*WORK ORDER*
Exactly as written, return every line of the data below apart from the pictures.

*DATA LISTING*
=== Begin Enclosure ===
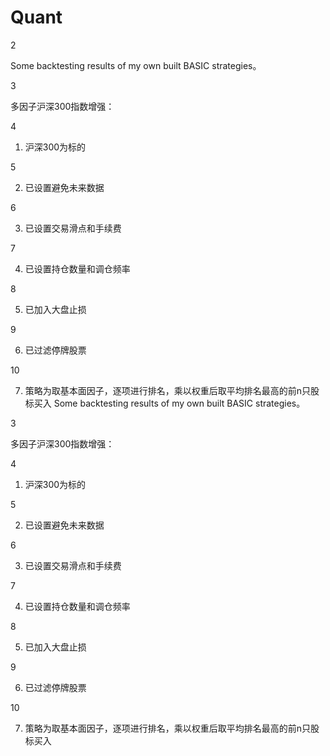 # Quant

2

Some backtesting results of my own built BASIC strategies。

3

多因子沪深300指数增强：

4

1. 沪深300为标的

5

2. 已设置避免未来数据

6

3. 已设置交易滑点和手续费

7

4. 已设置持仓数量和调仓频率

8

5. 已加入大盘止损

9

6. 已过滤停牌股票

10

7. 策略为取基本面因子，逐项进行排名，乘以权重后取平均排名最高的前n只股标买入
Some backtesting results of my own built BASIC strategies。

3

多因子沪深300指数增强：

4

1. 沪深300为标的

5

2. 已设置避免未来数据

6

3. 已设置交易滑点和手续费

7

4. 已设置持仓数量和调仓频率

8

5. 已加入大盘止损

9

6. 已过滤停牌股票

10

7. 策略为取基本面因子，逐项进行排名，乘以权重后取平均排名最高的前n只股标买入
=== End Enclosure ===
*ANSWER SECTION*
 # Quant

2

Some backtesting results of my own built BASIC strategies。

3

多因子沪深300指数增强：

4

1. 沪深300为标的

5

2. 已设置避免未来数据

6

3. 已设置交易滑点和手续费

7

4. 已设置持仓数量和调仓频率

8

5. 已加入大盘止损

9

6. 已过滤停牌股票

10

7. 策略为取基本面因子，逐项进行排名，乘以权重后取平均排名最高的前n只股标买入
Some backtesting results of my own built BASIC strategies。

3

多因子沪深300指数增强：

4

1. 沪深300为标的

5

2. 已设置避免未来数据

6

3. 已设置交易滑点和手续费

7

4. 已设置持仓数量和调仓频率

8

5. 已加入大盘止损

9

6. 已过滤停牌股票

10

7. 策略为取基本面因子，逐项进行排名，乘以权重后取平均排名最高的前n只股标买入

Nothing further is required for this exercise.